**Exercise aim:** Each record that follows is to be reproduced character for character, pictures excepted.
□ □ □ □ □
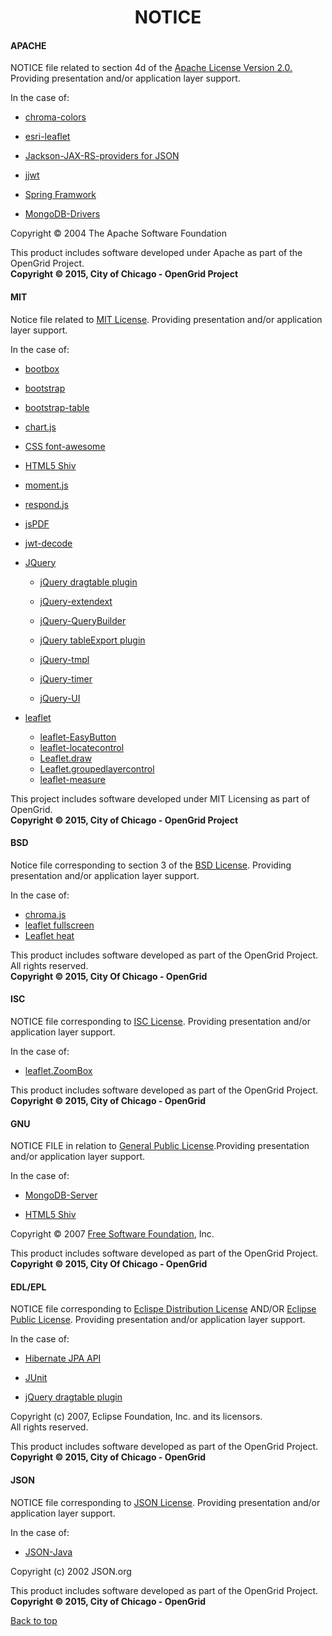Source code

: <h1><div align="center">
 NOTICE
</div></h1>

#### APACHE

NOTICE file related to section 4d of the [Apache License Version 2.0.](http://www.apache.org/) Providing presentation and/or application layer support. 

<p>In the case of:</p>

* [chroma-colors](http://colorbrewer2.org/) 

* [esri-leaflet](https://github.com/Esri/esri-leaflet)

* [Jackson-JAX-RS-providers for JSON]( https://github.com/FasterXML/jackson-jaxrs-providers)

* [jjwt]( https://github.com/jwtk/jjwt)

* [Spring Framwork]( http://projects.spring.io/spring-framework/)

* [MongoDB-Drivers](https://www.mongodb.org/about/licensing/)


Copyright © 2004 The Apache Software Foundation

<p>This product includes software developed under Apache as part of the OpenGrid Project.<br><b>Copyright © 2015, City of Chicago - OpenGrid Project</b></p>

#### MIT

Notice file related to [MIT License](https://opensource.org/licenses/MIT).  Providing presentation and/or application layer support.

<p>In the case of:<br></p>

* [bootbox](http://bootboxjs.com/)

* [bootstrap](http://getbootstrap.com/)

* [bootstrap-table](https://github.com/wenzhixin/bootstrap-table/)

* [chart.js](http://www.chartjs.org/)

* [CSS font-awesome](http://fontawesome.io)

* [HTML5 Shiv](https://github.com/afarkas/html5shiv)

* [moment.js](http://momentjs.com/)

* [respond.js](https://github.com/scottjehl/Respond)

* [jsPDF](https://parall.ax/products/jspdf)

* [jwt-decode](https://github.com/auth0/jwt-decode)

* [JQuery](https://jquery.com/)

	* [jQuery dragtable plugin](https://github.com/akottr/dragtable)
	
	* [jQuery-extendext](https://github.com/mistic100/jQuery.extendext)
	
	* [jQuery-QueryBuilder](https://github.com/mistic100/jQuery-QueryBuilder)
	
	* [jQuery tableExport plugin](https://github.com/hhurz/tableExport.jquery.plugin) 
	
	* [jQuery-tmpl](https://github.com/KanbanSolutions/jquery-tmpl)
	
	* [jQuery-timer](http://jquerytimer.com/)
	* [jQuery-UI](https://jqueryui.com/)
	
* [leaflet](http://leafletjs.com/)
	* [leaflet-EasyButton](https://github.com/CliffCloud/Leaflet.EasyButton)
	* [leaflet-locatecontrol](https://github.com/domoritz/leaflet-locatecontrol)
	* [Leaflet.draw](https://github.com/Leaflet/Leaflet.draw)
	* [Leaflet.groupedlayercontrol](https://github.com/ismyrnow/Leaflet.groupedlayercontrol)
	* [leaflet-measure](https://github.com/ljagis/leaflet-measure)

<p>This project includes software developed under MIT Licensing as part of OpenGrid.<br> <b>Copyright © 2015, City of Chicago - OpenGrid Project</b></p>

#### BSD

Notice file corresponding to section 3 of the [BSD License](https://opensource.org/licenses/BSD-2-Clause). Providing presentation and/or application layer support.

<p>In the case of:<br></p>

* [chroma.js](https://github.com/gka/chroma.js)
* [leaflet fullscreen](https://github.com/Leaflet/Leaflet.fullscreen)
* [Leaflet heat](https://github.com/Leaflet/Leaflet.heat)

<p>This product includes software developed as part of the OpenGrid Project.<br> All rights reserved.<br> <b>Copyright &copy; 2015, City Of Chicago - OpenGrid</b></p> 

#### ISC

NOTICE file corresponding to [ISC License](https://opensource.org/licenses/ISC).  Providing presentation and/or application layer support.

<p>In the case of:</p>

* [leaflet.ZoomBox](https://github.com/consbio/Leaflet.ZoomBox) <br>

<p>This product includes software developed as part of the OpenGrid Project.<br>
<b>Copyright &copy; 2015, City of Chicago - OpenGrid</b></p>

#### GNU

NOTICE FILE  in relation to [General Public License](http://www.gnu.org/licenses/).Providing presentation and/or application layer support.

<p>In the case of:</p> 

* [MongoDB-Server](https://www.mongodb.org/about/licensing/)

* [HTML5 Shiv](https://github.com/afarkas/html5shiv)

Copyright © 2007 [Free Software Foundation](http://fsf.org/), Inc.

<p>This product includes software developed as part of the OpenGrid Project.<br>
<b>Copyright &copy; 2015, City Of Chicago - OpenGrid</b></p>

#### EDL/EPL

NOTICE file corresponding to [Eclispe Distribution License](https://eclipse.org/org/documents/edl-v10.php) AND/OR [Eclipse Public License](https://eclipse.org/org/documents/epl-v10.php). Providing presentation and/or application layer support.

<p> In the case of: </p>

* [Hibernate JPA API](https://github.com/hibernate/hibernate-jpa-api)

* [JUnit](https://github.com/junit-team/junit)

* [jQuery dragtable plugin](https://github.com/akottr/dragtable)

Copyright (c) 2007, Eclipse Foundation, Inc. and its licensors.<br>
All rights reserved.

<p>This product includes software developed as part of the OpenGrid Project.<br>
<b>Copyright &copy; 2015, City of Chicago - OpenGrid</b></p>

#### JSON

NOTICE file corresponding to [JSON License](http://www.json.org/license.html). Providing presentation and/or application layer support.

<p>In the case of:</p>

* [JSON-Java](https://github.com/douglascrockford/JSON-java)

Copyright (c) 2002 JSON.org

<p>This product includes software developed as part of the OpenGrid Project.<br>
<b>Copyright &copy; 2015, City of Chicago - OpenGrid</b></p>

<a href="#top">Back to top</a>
□ □ □ □ □
**Expected answer:**
Source code

: <h1><div align="center">
 NOTICE
</div></h1>

#### APACHE

NOTICE file related to section 4d of the [Apache License Version 2.0.](http://www.apache.org/) Providing presentation and/or application layer support. 

<p>In the case of:</p>

* [chroma-colors](http://colorbrewer2.org/) 

* [esri-leaflet](https://github.com/Esri/esri-leaflet)

* [Jackson-JAX-RS-providers for JSON]( https://github.com/FasterXML/jackson-jaxrs-providers)

* [jjwt]( https://github.com/jwtk/jjwt)

* [Spring Framwork]( http://projects.spring.io/spring-framework/)

* [MongoDB-Drivers](https://www.mongodb.org/about/licensing/)


Copyright © 2004 The Apache Software Foundation

<p>This product includes software developed under Apache as part of the OpenGrid Project.<br><b>Copyright © 2015, City of Chicago - OpenGrid Project</b></p>

#### MIT

Notice file related to [MIT License](https://opensource.org/licenses/MIT).  Providing presentation and/or application layer support.

<p>In the case of:<br></p>

* [bootbox](http://bootboxjs.com/)

* [bootstrap](http://getbootstrap.com/)

* [bootstrap-table](https://github.com/wenzhixin/bootstrap-table/)

* [chart.js](http://www.chartjs.org/)

* [CSS font-awesome](http://fontawesome.io)

* [HTML5 Shiv](https://github.com/afarkas/html5shiv)

* [moment.js](http://momentjs.com/)

* [respond.js](https://github.com/scottjehl/Respond)

* [jsPDF](https://parall.ax/products/jspdf)

* [jwt-decode](https://github.com/auth0/jwt-decode)

* [JQuery](https://jquery.com/)

	* [jQuery dragtable plugin](https://github.com/akottr/dragtable)
	
	* [jQuery-extendext](https://github.com/mistic100/jQuery.extendext)
	
	* [jQuery-QueryBuilder](https://github.com/mistic100/jQuery-QueryBuilder)
	
	* [jQuery tableExport plugin](https://github.com/hhurz/tableExport.jquery.plugin) 
	
	* [jQuery-tmpl](https://github.com/KanbanSolutions/jquery-tmpl)
	
	* [jQuery-timer](http://jquerytimer.com/)
	* [jQuery-UI](https://jqueryui.com/)
	
* [leaflet](http://leafletjs.com/)
	* [leaflet-EasyButton](https://github.com/CliffCloud/Leaflet.EasyButton)
	* [leaflet-locatecontrol](https://github.com/domoritz/leaflet-locatecontrol)
	* [Leaflet.draw](https://github.com/Leaflet/Leaflet.draw)
	* [Leaflet.groupedlayercontrol](https://github.com/ismyrnow/Leaflet.groupedlayercontrol)
	* [leaflet-measure](https://github.com/ljagis/leaflet-measure)

<p>This project includes software developed under MIT Licensing as part of OpenGrid.<br> <b>Copyright © 2015, City of Chicago - OpenGrid Project</b></p>

#### BSD

Notice file corresponding to section 3 of the [BSD License](https://opensource.org/licenses/BSD-2-Clause). Providing presentation and/or application layer support.

<p>In the case of:<br></p>

* [chroma.js](https://github.com/gka/chroma.js)
* [leaflet fullscreen](https://github.com/Leaflet/Leaflet.fullscreen)
* [Leaflet heat](https://github.com/Leaflet/Leaflet.heat)

<p>This product includes software developed as part of the OpenGrid Project.<br> All rights reserved.<br> <b>Copyright &copy; 2015, City Of Chicago - OpenGrid</b></p> 

#### ISC

NOTICE file corresponding to [ISC License](https://opensource.org/licenses/ISC).  Providing presentation and/or application layer support.

<p>In the case of:</p>

* [leaflet.ZoomBox](https://github.com/consbio/Leaflet.ZoomBox) <br>

<p>This product includes software developed as part of the OpenGrid Project.<br>
<b>Copyright &copy; 2015, City of Chicago - OpenGrid</b></p>

#### GNU

NOTICE FILE  in relation to [General Public License](http://www.gnu.org/licenses/).Providing presentation and/or application layer support.

<p>In the case of:</p> 

* [MongoDB-Server](https://www.mongodb.org/about/licensing/)

* [HTML5 Shiv](https://github.com/afarkas/html5shiv)

Copyright © 2007 [Free Software Foundation](http://fsf.org/), Inc.

<p>This product includes software developed as part of the OpenGrid Project.<br>
<b>Copyright &copy; 2015, City Of Chicago - OpenGrid</b></p>

#### EDL/EPL

NOTICE file corresponding to [Eclispe Distribution License](https://eclipse.org/org/documents/edl-v10.php) AND/OR [Eclipse Public License](https://eclipse.org/org/documents/epl-v10.php). Providing presentation and/or application layer support.

<p> In the case of: </p>

* [Hibernate JPA API](https://github.com/hibernate/hibernate-jpa-api)

* [JUnit](https://github.com/junit-team/junit)

* [jQuery dragtable plugin](https://github.com/akottr/dragtable)

Copyright (c) 2007, Eclipse Foundation, Inc. and its licensors.<br>
All rights reserved.

<p>This product includes software developed as part of the OpenGrid Project.<br>
<b>Copyright &copy; 2015, City of Chicago - OpenGrid</b></p>

#### JSON

NOTICE file corresponding to [JSON License](http://www.json.org/license.html). Providing presentation and/or application layer support.

<p>In the case of:</p>

* [JSON-Java](https://github.com/douglascrockford/JSON-java)

Copyright (c) 2002 JSON.org

<p>This product includes software developed as part of the OpenGrid Project.<br>
<b>Copyright &copy; 2015, City of Chicago - OpenGrid</b></p>

<a href="#top">Back to top</a>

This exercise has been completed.